Il mondo è definitivamente caduto in mano agli zombi e gli uomini sono costretti a vivere in città-fortezze dove vige una feudale e spietata stratificazione sociale. Nel grattacielo di Fiddler's Green, il viscido magnate Kaufman (un magistrale Dennis Hopper) troneggia su quelli che sono gli ultimi brandelli dell'umanità; più in basso, nei ghetti, i ceti meno abbienti arrancano per sopravvivere, morendo di fame e di malattia nell'indifferenza generale. Un manipolo di mercenari, capitanati da Riley e Cholo (Simon Baker e John Leguizamo) lavorano per i piani alti con lo sporco compito di razziare le città in cerca di viveri, medicine e armi. Questo finché Cholo, umiliato e preso in giro per l'ultima volta da Kaufman, non ruberà il Dead Reckoning, un mezzo blindato e ultra tecnologico, minacciando di far saltare Fiddler's Green se non avrà i soldi che chiede (inutili in un mondo disastrato, rimangono pur sempre l'unica cosa che smuove i cuori dei potenti). Toccherà a Riley, eroe tenebroso e solitario, salvare la situazione in cambio della libertà, aiutato dallo “storpio” Charlie (Robert Joy) e dalla prostituta-guerrigliera Slack (Asia Argento). Intanto gli zombi marciano, lenti e ciondolanti, verso la città, prendendo atto della loro coscienza e di quel poco che li rende ancora umani.
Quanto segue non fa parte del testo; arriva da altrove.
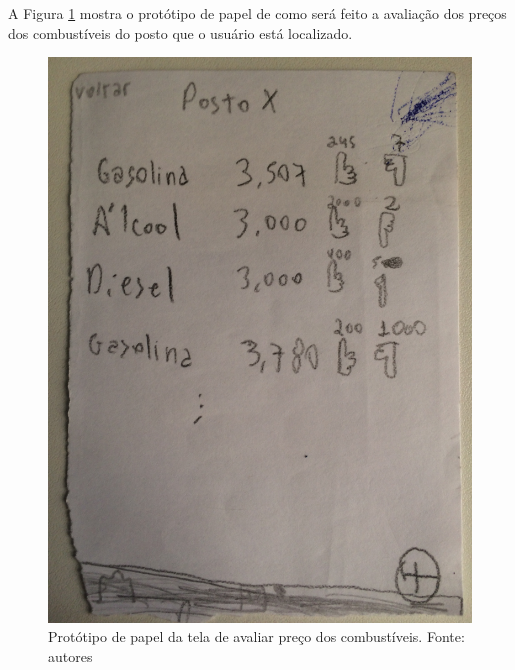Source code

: A Figura \ref{img:prototipo_de_papel_precos_combustiveis} mostra o protótipo de papel de como será feito a avaliação dos preços dos combustíveis do posto que o usuário está localizado.
\begin{figure}[H]
    \centering
    \includegraphics[scale=0.1, angle=-90]{figuras/prototipo_papel_avaliar_precos_postos.jpg}
    \caption[Protótipo de papel da tela de avaliar preço dos combustíveis]{Protótipo de papel da tela de avaliar preço dos combustíveis. Fonte: autores}
    \label{img:prototipo_de_papel_precos_combustiveis}
\end{figure}
 \pagebreak

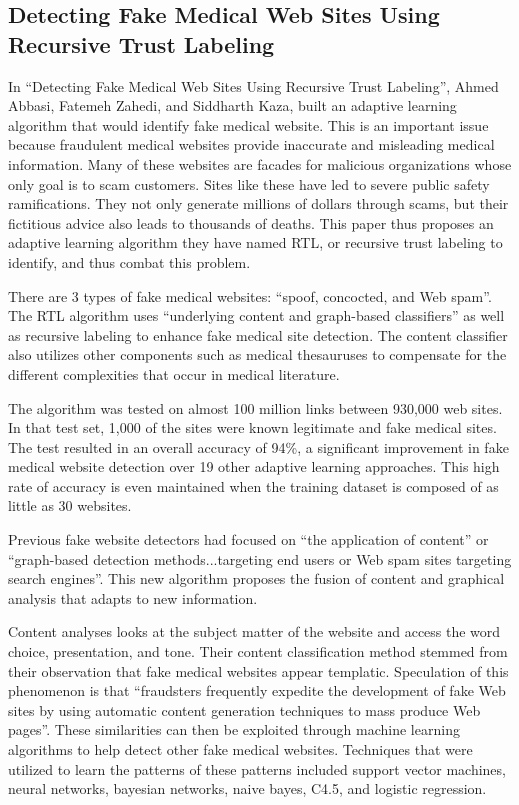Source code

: \documentclass{eptcs}
\begin{document}
\subsection*{Detecting Fake Medical Web Sites Using Recursive Trust Labeling}
In  “Detecting Fake Medical Web Sites Using Recursive Trust Labeling”, Ahmed Abbasi, Fatemeh Zahedi, and Siddharth Kaza, built an adaptive learning algorithm that would identify fake medical website. This is an important issue because fraudulent medical websites provide inaccurate and misleading medical information. Many of these websites are facades for malicious organizations whose only goal is to scam customers. Sites like these have led to severe public safety ramifications. They not only generate millions of dollars through scams, but their fictitious advice also leads to thousands of deaths. This paper thus proposes an adaptive learning algorithm they have named RTL, or recursive trust labeling to identify, and thus combat this problem. 

There are 3 types of fake medical websites: “spoof, concocted, and Web spam”. The RTL algorithm uses “underlying content and graph-based classifiers” as well as recursive labeling to enhance fake medical site detection. The content classifier also utilizes other components such as medical thesauruses to compensate for the different complexities that occur in medical literature. 

The algorithm was tested on almost 100 million links between 930,000 web sites. In that test set, 1,000 of the sites were known legitimate and fake medical sites. The test resulted in an overall accuracy of 94\%, a significant improvement in fake medical website detection over 19 other adaptive learning approaches. This high rate of  accuracy is even maintained when the training dataset is composed of as little as 30 websites. 

Previous fake website detectors had focused on “the application of content” or “graph-based detection methods...targeting end users or Web spam sites targeting search engines”. This new algorithm proposes the fusion of content and graphical analysis that adapts to new information. 

Content analyses looks at the subject matter of the website and access the word choice, presentation, and tone. Their content classification method stemmed from their observation that fake medical websites appear templatic. Speculation of this phenomenon is that “fraudsters frequently expedite the development of fake Web sites by using automatic content generation techniques to mass produce Web pages”. These similarities can then be exploited through machine learning algorithms to help detect other fake medical websites. Techniques that were utilized to learn the patterns of these patterns included support vector machines, neural networks, bayesian networks, naive bayes, C4.5, and logistic regression. 
\end{document}
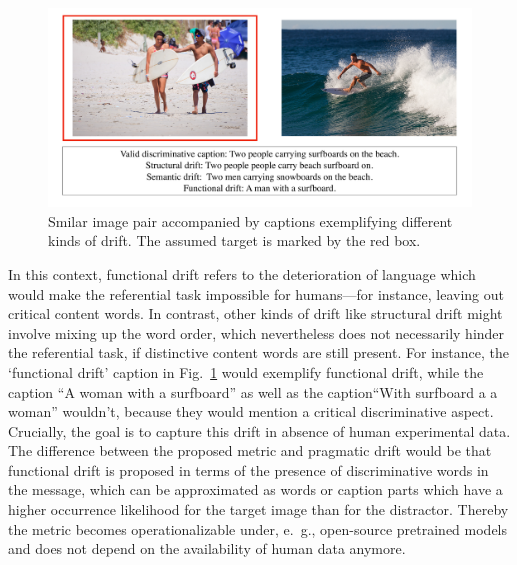 \begin{figure}[h]
	\centering
	\includegraphics[width=0.9\linewidth]{images/COCO_drift_example_cropped.pdf}
	\caption{Smilar image pair accompanied by captions exemplifying different kinds of drift. The assumed target is marked by the red box.}
	\label{fig:coco_drift_example}
\end{figure}

In this context, functional drift refers to the deterioration of language which would make the referential task impossible for humans---for instance, leaving out critical content words. 
In contrast, other kinds of drift like structural drift might involve mixing up the word order, which nevertheless does not necessarily hinder the referential task, if distinctive content words are still present. For instance, the `functional drift' caption in Fig.~\ref{fig:coco_drift_example} would exemplify functional drift, while the caption ``A woman with a surfboard'' as well as the caption``With surfboard a a woman'' wouldn't, because they would mention a critical discriminative aspect. 
Crucially, the goal is to capture this drift in absence of human experimental data. The difference between the proposed metric and pragmatic drift would be that functional drift is proposed in terms of the presence of discriminative words in the message, which can be approximated as words or caption parts which have a higher occurrence likelihood for the target image than for the distractor. Thereby the metric becomes operationalizable under, e.~g., open-source pretrained models and does not depend on the availability of human data anymore. 


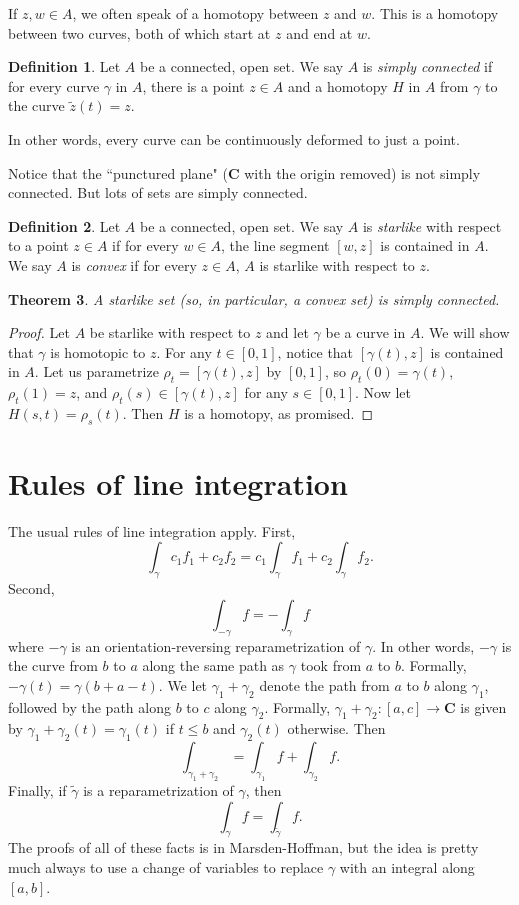 \documentclass[12pt]{report}
\newcommand{\CC}{\mathbf{C}}
\newcommand{\dfn}[1]{\emph{#1}\index{#1}}
\newtheorem{theorem}{Theorem}[chapter]
\theoremstyle{definition}
\newtheorem{definition}[theorem]{Definition}
\theoremstyle{remark}
\begin{document}
If $z,w \in A$, we often speak of a homotopy between $z$ and $w$. This is a homotopy between two curves, both of which start at $z$ and end at $w$.
\begin{definition}
Let $A$ be a connected, open set. We say $A$ is \dfn{simply connected} if for every curve $\gamma$ in $A$, there is a point $z \in A$ and a homotopy $H$ in $A$ from $\gamma$ to the curve $\tilde z(t) = z$.
\end{definition}
In other words, every curve can be continuously deformed to just a point.

Notice that the ``punctured plane" ($\CC$ with the origin removed) is not simply connected. But lots of sets are simply connected. 
\begin{definition}
Let $A$ be a connected, open set. We say $A$ is \dfn{starlike} with respect to a point $z \in A$ if for every $w \in A$, the line segment $[w, z]$ is contained in $A$. We say $A$ is \dfn{convex} if for every $z \in A$, $A$ is starlike with respect to $z$.
\end{definition}
\begin{theorem}
A starlike set (so, in particular, a convex set) is simply connected.
\end{theorem}
\begin{proof}
Let $A$ be starlike with respect to $z$ and let $\gamma$ be a curve in $A$. We will show that $\gamma$ is homotopic to $z$. For any $t \in [0, 1]$, notice that $[\gamma(t), z]$ is contained in $A$. Let us parametrize $\rho_t = [\gamma(t), z]$ by $[0, 1]$, so $\rho_t(0) = \gamma(t)$, $\rho_t(1) = z$, and $\rho_t(s) \in [\gamma(t), z]$ for any $s \in [0, 1]$. Now let $H(s, t) = \rho_s(t)$. Then $H$ is a homotopy, as promised.
\end{proof}


\section{Rules of line integration}
The usual rules of line integration apply. First,
$$\int_\gamma c_1 f_1 + c_2 f_2 = c_1 \int_\gamma f_1 + c_2 \int_\gamma f_2.$$
Second,
$$\int_{-\gamma} f = -\int_\gamma f$$
where $-\gamma$ is an orientation-reversing reparametrization of $\gamma$. In other words, $-\gamma$ is the curve from $b$ to $a$ along the same path as $\gamma$ took from $a$ to $b$. Formally, $-\gamma(t) = \gamma(b + a -t)$.
We let $\gamma_1 + \gamma_2$ denote the path from $a$ to $b$ along $\gamma_1$, followed by the path along $b$ to $c$ along $\gamma_2$. Formally, $\gamma_1 + \gamma_2: [a, c] \to \CC$ is given by $\gamma_1 + \gamma_2(t) = \gamma_1(t)$ if $t \leq b$ and $\gamma_2(t)$ otherwise. Then
$$\int_{\gamma_1 + \gamma_2} = \int_{\gamma_1} f + \int_{\gamma_2} f.$$
Finally, if $\tilde \gamma$ is a reparametrization of $\gamma$, then
$$\int_\gamma f = \int_{\tilde \gamma} f.$$
The proofs of all of these facts is in Marsden-Hoffman, but the idea is pretty much always to use a change of variables to replace $\gamma$ with an integral along $[a, b]$.
\end{document}
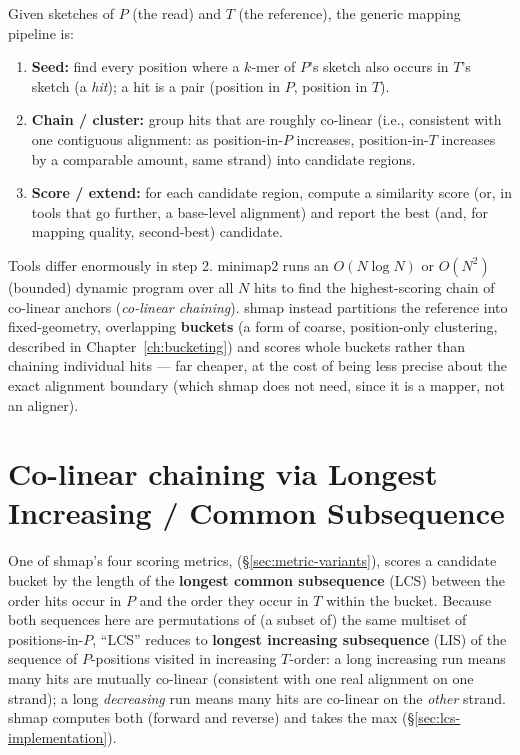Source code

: Given sketches of $P$ (the read) and $T$ (the reference), the generic mapping pipeline is:
\begin{enumerate}
  \item \textbf{Seed:} find every position where a $k$-mer of $P$'s sketch also occurs in $T$'s
    sketch (a \emph{hit}); a hit is a pair (position in $P$, position in $T$).
  \item \textbf{Chain / cluster:} group hits that are roughly co-linear (i.e., consistent with one
    contiguous alignment: as position-in-$P$ increases, position-in-$T$ increases by a
    comparable amount, same strand) into candidate regions.
  \item \textbf{Score / extend:} for each candidate region, compute a similarity score (or, in
    tools that go further, a base-level alignment) and report the best (and, for mapping quality,
    second-best) candidate.
\end{enumerate}
Tools differ enormously in step 2. minimap2 runs an $O(N \log N)$ or $O(N^2)$ (bounded) dynamic
program over all $N$ hits to find the highest-scoring chain of co-linear anchors (\emph{co-linear
chaining}). shmap instead partitions the reference into fixed-geometry, overlapping
\textbf{buckets} (a form of coarse, position-only clustering, described in
Chapter~\ref{ch:bucketing}) and scores whole buckets rather than chaining individual hits --- far
cheaper, at the cost of being less precise about the exact alignment boundary (which shmap does
not need, since it is a mapper, not an aligner).

\section{Co-linear chaining via Longest Increasing / Common Subsequence}
\label{sec:lis-theory}

One of shmap's four scoring metrics,  (\S\ref{sec:metric-variants}), scores a
candidate bucket by the length of the \textbf{longest common subsequence} (LCS) between the order
hits occur in $P$ and the order they occur in $T$ within the bucket. Because both sequences here
are permutations of (a subset of) the same multiset of positions-in-$P$, ``LCS'' reduces to
\textbf{longest increasing subsequence} (LIS) of the sequence of $P$-positions visited in
increasing $T$-order: a long increasing run means many hits are mutually co-linear (consistent
with one real alignment on one strand); a long \emph{decreasing} run means many hits are
co-linear on the \emph{other} strand. shmap computes both (forward and reverse) and takes the max
(\S\ref{sec:lcs-implementation}).

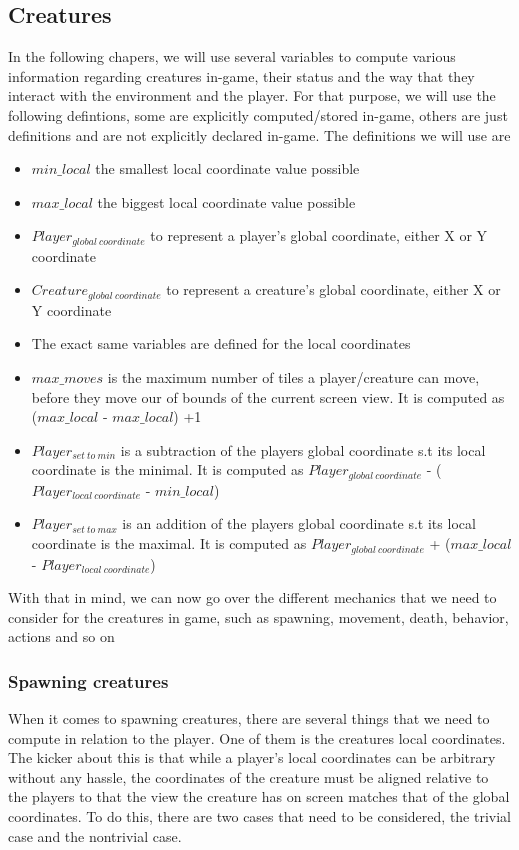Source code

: \documentclass{report}
\begin{document}
\subsection{Creatures}
In the following chapers, we will use several variables to compute various information regarding creatures in-game, their status and the way
that they interact with the environment and the player. For that purpose, we will use the following defintions, some are explicitly computed/stored in-game, others are just definitions and are not explicitly declared in-game. The definitions we will use are
\begin{itemize}
\item $min\_local$ the smallest local coordinate value possible 
\item $max\_local$ the biggest local coordinate value possible 
\item $Player_{global  \:coordinate}$  to represent a player's global coordinate, either X or Y coordinate 
\item $Creature_{global \: coordinate}$ to represent a creature's global coordinate, either X or Y coordinate 
\item The exact same variables are defined for the local coordinates 
\item $max\_moves$ is the maximum number of tiles a player/creature can move, before they move our of bounds of the current screen view. It is computed as  ($max\_local$ - $max\_local$) +1 
\item $Player_{set \: to \: min}$  is a subtraction of the players global coordinate s.t its local coordinate is the minimal. It is computed as  $Player_{global \: coordinate}$ - ($Player_{local \: coordinate}$ - $min\_local$)
\item $Player_{set \: to \: max}$  is an addition of the players global coordinate s.t its local coordinate is the maximal. It is computed as  $Player_{global \: coordinate}$ + ($max\_local$ - $Player_{local \: coordinate}$)
\end{itemize}
With that in mind, we can now go over the different mechanics that we need to consider for the creatures in game, such as spawning, movement, death, behavior, actions and so on

\subsubsection{Spawning creatures}
When it comes to spawning creatures, there are several things that we need to compute in relation to the player. One of them is the creatures local coordinates. The kicker about this is that while a player's local coordinates can be arbitrary without any hassle, the coordinates of the creature must be aligned relative to the players to that the view the creature has on screen matches that of the global coordinates. To do this, there are two cases that need to be considered, the trivial case and the nontrivial case. \newline
\end{document}
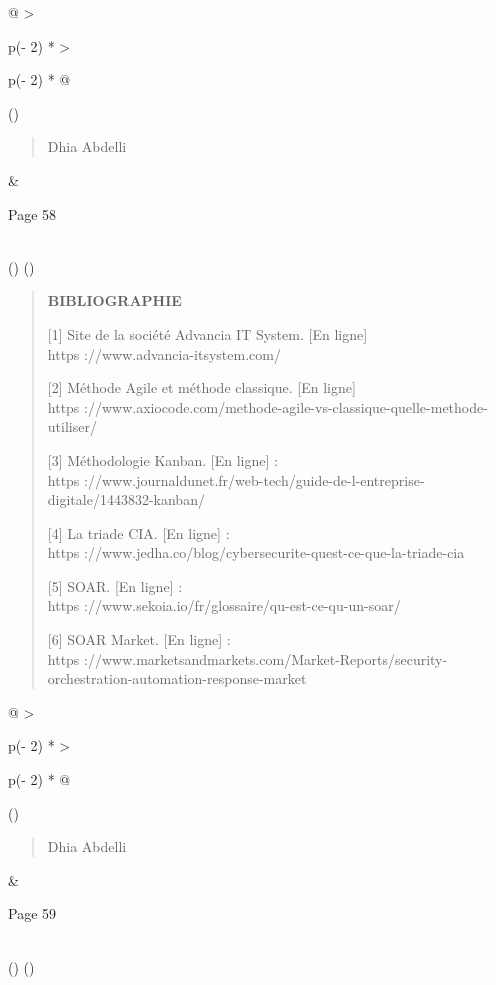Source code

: \documentclass[
]{article}
\begin{document}
\begin{longtable}[]{@{}
  >{\raggedright\arraybackslash}p{(\columnwidth - 2\tabcolsep) * }
  >{\raggedright\arraybackslash}p{(\columnwidth - 2\tabcolsep) * }@{}}
\toprule()
\begin{minipage}[b]{\linewidth}\raggedright
\begin{quote}
Dhia Abdelli
\end{quote}
\end{minipage} & \begin{minipage}[b]{\linewidth}\raggedright
Page 58
\end{minipage} \\
\midrule()
\endhead
\bottomrule()
\end{longtable}

\begin{quote}
\textbf{BIBLIOGRAPHIE}

{[}1{]} Site de la société Advancia IT System. {[}En ligne{]}\\
https ://www.advancia-itsystem.com/

{[}2{]} Méthode Agile et méthode classique. {[}En ligne{]}\\
https
://www.axiocode.com/methode-agile-vs-classique-quelle-methode-utiliser/

{[}3{]} Méthodologie Kanban. {[}En ligne{]} :\\
https
://www.journaldunet.fr/web-tech/guide-de-l-entreprise-digitale/1443832-kanban/

{[}4{]} La triade CIA. {[}En ligne{]} :\\
https ://www.jedha.co/blog/cybersecurite-quest-ce-que-la-triade-cia

{[}5{]} SOAR. {[}En ligne{]} :\\
https ://www.sekoia.io/fr/glossaire/qu-est-ce-qu-un-soar/

{[}6{]} SOAR Market. {[}En ligne{]} :\\
https
://www.marketsandmarkets.com/Market-Reports/security-orchestration-automation-response-market
\end{quote}

\begin{longtable}[]{@{}
  >{\raggedright\arraybackslash}p{(\columnwidth - 2\tabcolsep) * }
  >{\raggedright\arraybackslash}p{(\columnwidth - 2\tabcolsep) * }@{}}
\toprule()
\begin{minipage}[b]{\linewidth}\raggedright
\begin{quote}
Dhia Abdelli
\end{quote}
\end{minipage} & \begin{minipage}[b]{\linewidth}\raggedright
Page 59
\end{minipage} \\
\midrule()
\endhead
\bottomrule()
\end{longtable}
\end{document}
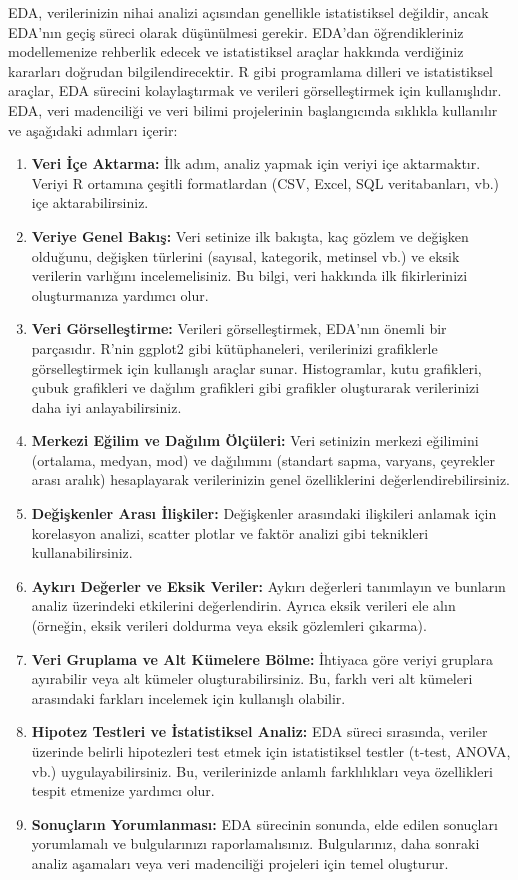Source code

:\documentclass[
  letterpaper,
  DIV=11,
  numbers=noendperiod]{scrreprt}
\begin{document}
EDA, verilerinizin nihai analizi açısından genellikle istatistiksel
değildir, ancak EDA'nın geçiş süreci olarak düşünülmesi gerekir. EDA'dan
öğrendikleriniz modellemenize rehberlik edecek ve istatistiksel araçlar
hakkında verdiğiniz kararları doğrudan bilgilendirecektir. R gibi
programlama dilleri ve istatistiksel araçlar, EDA sürecini
kolaylaştırmak ve verileri görselleştirmek için kullanışlıdır. EDA, veri
madenciliği ve veri bilimi projelerinin başlangıcında sıklıkla
kullanılır ve aşağıdaki adımları içerir:

\begin{enumerate}
\def\labelenumi{\arabic{enumi}.}
\item
  \textbf{Veri İçe Aktarma:} İlk adım, analiz yapmak için veriyi içe
  aktarmaktır. Veriyi R ortamına çeşitli formatlardan (CSV, Excel, SQL
  veritabanları, vb.) içe aktarabilirsiniz.
\item
  \textbf{Veriye Genel Bakış:} Veri setinize ilk bakışta, kaç gözlem ve
  değişken olduğunu, değişken türlerini (sayısal, kategorik, metinsel
  vb.) ve eksik verilerin varlığını incelemelisiniz. Bu bilgi, veri
  hakkında ilk fikirlerinizi oluşturmanıza yardımcı olur.
\item
  \textbf{Veri Görselleştirme:} Verileri görselleştirmek, EDA'nın önemli
  bir parçasıdır. R'nin ggplot2 gibi kütüphaneleri, verilerinizi
  grafiklerle görselleştirmek için kullanışlı araçlar sunar.
  Histogramlar, kutu grafikleri, çubuk grafikleri ve dağılım grafikleri
  gibi grafikler oluşturarak verilerinizi daha iyi anlayabilirsiniz.
\item
  \textbf{Merkezi Eğilim ve Dağılım Ölçüleri:} Veri setinizin merkezi
  eğilimini (ortalama, medyan, mod) ve dağılımını (standart sapma,
  varyans, çeyrekler arası aralık) hesaplayarak verilerinizin genel
  özelliklerini değerlendirebilirsiniz.
\item
  \textbf{Değişkenler Arası İlişkiler:} Değişkenler arasındaki
  ilişkileri anlamak için korelasyon analizi, scatter plotlar ve faktör
  analizi gibi teknikleri kullanabilirsiniz.
\item
  \textbf{Aykırı Değerler ve Eksik Veriler:} Aykırı değerleri tanımlayın
  ve bunların analiz üzerindeki etkilerini değerlendirin. Ayrıca eksik
  verileri ele alın (örneğin, eksik verileri doldurma veya eksik
  gözlemleri çıkarma).
\item
  \textbf{Veri Gruplama ve Alt Kümelere Bölme:} İhtiyaca göre veriyi
  gruplara ayırabilir veya alt kümeler oluşturabilirsiniz. Bu, farklı
  veri alt kümeleri arasındaki farkları incelemek için kullanışlı
  olabilir.
\item
  \textbf{Hipotez Testleri ve İstatistiksel Analiz:} EDA süreci
  sırasında, veriler üzerinde belirli hipotezleri test etmek için
  istatistiksel testler (t-test, ANOVA, vb.) uygulayabilirsiniz. Bu,
  verilerinizde anlamlı farklılıkları veya özellikleri tespit etmenize
  yardımcı olur.
\item
  \textbf{Sonuçların Yorumlanması:} EDA sürecinin sonunda, elde edilen
  sonuçları yorumlamalı ve bulgularınızı raporlamalısınız. Bulgularınız,
  daha sonraki analiz aşamaları veya veri madenciliği projeleri için
  temel oluşturur.
\end{enumerate}
\end{document}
Romero si ritrova a gestire una grande produzione (18 milioni di dollari di budget contro i 3 de Il giorno degli zombi) e viene distribuito per la prima volta da una major, la Universal. Lo si nota dal look, più patinato rispetto alle altre pellicole, e da un maggior numero di scene d'azione a discapito di dialoghi, approfondimento dei personaggi e silenzi che avevano caratterizzato i primi tre capitoli. Ma nonostante ciò, Romero non rinuncia alla critica sociale, tema a lui caro. In primo piano c'è il crescente divario che si crea tra i potenti al comando e il ceto medio-basso; ma Romero riflette anche sul terrorismo (la sceneggiatura è stata completamente riscritta dopo gli attacchi dell'11 settembre) e sul potere del “popolo”. Emblematica la scena iniziale in cui gli zombi si incantano a fissare i “fiori del cielo”, arabeschi fuochi d'artificio, mentre i mercenari fanno razzia nei negozi; basterebbe solo questo per fare del film un potentissimo mezzo di denuncia. Insomma, un ritorno in grande stile per un regista che detiene lo status di “maestro dell'horror” e che dimostra, nonostante siano trascorsi vent'anni, di sapersela ancora cavare egregiamente. Segno che i tempi, forse, non sono poi così cambiati.